▶ **WHAT THE EXERCISE ASKS**:
Only the lines from the first line of the records through the line containing "reading guide for" belong in the answer. Copy them exactly.
*** Opening of THE INPUT ***
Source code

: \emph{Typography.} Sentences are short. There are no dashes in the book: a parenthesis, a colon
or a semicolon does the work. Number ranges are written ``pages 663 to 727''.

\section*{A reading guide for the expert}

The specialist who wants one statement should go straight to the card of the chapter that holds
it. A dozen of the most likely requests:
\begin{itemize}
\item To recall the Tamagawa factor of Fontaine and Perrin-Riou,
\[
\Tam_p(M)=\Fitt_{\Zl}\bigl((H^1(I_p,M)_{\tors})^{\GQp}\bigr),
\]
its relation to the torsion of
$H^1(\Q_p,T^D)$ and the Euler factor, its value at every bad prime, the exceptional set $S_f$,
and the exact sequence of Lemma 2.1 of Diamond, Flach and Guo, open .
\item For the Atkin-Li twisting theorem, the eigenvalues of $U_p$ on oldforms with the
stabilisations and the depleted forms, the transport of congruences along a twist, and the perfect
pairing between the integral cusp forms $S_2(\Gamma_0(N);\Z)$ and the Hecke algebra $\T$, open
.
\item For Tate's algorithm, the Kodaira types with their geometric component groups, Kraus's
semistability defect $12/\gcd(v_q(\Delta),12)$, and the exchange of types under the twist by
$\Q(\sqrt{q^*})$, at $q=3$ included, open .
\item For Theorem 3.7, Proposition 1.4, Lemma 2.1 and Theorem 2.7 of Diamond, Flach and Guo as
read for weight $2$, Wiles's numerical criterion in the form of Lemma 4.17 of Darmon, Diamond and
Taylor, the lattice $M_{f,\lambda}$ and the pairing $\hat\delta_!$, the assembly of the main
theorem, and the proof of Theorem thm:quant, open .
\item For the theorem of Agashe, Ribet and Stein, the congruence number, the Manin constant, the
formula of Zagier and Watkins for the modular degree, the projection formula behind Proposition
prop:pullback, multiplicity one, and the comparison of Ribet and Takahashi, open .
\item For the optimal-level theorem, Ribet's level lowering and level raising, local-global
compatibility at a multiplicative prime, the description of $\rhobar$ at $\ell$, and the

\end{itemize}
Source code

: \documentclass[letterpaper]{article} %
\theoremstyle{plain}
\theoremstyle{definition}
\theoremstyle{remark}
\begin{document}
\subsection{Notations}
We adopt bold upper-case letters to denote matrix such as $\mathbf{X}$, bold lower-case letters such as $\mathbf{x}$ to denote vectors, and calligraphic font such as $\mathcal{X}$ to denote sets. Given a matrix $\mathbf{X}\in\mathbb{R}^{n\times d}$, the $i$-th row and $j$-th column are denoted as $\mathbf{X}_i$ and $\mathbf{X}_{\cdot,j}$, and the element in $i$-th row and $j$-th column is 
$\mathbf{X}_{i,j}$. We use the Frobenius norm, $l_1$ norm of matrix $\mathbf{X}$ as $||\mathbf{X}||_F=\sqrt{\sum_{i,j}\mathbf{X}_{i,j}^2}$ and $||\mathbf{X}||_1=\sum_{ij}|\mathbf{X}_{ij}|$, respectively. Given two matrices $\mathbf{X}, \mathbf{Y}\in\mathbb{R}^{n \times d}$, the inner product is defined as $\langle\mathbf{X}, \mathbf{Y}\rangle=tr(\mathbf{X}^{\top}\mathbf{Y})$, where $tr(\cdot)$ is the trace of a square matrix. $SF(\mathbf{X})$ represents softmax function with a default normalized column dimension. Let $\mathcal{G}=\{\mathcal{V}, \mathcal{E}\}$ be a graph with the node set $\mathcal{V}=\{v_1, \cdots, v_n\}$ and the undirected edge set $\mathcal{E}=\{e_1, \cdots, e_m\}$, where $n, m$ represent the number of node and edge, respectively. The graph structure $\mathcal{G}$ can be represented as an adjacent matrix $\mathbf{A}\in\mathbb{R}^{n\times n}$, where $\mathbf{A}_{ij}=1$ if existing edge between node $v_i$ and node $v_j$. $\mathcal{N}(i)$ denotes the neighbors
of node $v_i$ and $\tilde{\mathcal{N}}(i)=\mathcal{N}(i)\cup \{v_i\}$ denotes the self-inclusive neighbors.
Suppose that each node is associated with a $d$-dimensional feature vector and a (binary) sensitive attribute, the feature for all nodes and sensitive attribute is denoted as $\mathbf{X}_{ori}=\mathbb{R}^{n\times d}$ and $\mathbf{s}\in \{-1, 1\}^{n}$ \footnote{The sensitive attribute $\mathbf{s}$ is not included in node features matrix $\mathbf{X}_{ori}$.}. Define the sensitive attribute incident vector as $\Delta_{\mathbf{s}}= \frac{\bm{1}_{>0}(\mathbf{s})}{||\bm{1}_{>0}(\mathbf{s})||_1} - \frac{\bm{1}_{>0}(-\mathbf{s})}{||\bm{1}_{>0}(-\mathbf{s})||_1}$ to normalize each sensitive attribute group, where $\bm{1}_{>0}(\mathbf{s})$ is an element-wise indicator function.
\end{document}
*** Close of THE INPUT ***
▶ **EXERCISE RESPONSE**:
Source code

: \emph{Typography.} Sentences are short. There are no dashes in the book: a parenthesis, a colon
or a semicolon does the work. Number ranges are written ``pages 663 to 727''.

\section*{A reading guide for the expert}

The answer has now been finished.